§ Task:
An exact transcription of the lines below, from the first through the one containing "Представляет абстрактное определение", is the only output wanted.

Collection entries:
-- Opening Marker --
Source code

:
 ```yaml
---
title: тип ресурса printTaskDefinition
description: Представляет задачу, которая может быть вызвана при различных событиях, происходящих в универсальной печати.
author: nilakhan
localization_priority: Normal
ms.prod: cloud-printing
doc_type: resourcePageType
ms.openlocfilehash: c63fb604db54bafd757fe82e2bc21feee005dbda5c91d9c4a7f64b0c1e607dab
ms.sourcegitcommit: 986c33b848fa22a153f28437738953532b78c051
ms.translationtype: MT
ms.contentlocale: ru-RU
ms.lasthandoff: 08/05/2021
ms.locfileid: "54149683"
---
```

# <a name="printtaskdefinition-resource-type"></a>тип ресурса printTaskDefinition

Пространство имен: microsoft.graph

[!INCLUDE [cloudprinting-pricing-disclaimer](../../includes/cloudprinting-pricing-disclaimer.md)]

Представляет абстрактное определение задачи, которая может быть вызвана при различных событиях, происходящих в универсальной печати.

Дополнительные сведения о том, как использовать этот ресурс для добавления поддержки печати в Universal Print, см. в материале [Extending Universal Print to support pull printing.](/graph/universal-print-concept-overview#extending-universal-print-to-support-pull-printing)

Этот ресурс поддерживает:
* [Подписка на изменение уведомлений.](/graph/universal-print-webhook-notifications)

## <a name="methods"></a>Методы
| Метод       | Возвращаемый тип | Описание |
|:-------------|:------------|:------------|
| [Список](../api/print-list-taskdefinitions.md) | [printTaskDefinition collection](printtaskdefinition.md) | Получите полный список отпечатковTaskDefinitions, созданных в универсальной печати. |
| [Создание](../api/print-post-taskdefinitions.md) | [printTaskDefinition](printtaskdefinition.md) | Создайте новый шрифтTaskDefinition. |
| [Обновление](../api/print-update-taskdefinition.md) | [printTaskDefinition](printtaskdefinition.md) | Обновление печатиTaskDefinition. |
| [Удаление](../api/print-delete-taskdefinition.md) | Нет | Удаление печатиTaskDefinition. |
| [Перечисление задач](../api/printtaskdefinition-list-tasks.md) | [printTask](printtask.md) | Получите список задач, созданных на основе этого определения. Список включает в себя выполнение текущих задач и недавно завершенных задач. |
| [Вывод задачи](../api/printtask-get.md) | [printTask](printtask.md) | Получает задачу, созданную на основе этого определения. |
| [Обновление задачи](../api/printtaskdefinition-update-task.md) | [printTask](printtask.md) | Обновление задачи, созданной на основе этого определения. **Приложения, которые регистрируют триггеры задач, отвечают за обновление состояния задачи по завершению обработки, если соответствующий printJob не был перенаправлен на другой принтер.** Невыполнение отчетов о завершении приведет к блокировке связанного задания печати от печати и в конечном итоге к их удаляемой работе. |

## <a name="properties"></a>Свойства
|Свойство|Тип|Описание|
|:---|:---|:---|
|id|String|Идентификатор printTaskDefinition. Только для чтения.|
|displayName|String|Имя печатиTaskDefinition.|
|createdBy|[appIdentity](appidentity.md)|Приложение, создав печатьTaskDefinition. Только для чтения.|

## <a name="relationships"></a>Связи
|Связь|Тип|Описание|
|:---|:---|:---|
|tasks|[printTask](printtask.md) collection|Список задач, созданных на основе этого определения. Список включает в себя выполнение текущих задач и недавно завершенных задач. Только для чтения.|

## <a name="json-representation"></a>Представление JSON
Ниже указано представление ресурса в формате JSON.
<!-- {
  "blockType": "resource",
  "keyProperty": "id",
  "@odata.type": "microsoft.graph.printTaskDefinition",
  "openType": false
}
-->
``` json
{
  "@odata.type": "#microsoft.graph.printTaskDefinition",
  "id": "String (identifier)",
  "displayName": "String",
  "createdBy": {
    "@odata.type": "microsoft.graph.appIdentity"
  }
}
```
-- Closing Marker --
§ Exercise response:
Source code

:
 ```yaml
---
title: тип ресурса printTaskDefinition
description: Представляет задачу, которая может быть вызвана при различных событиях, происходящих в универсальной печати.
author: nilakhan
localization_priority: Normal
ms.prod: cloud-printing
doc_type: resourcePageType
ms.openlocfilehash: c63fb604db54bafd757fe82e2bc21feee005dbda5c91d9c4a7f64b0c1e607dab
ms.sourcegitcommit: 986c33b848fa22a153f28437738953532b78c051
ms.translationtype: MT
ms.contentlocale: ru-RU
ms.lasthandoff: 08/05/2021
ms.locfileid: "54149683"
---
```

# <a name="printtaskdefinition-resource-type"></a>тип ресурса printTaskDefinition

Пространство имен: microsoft.graph

[!INCLUDE [cloudprinting-pricing-disclaimer](../../includes/cloudprinting-pricing-disclaimer.md)]

Представляет абстрактное определение задачи, которая может быть вызвана при различных событиях, происходящих в универсальной печати.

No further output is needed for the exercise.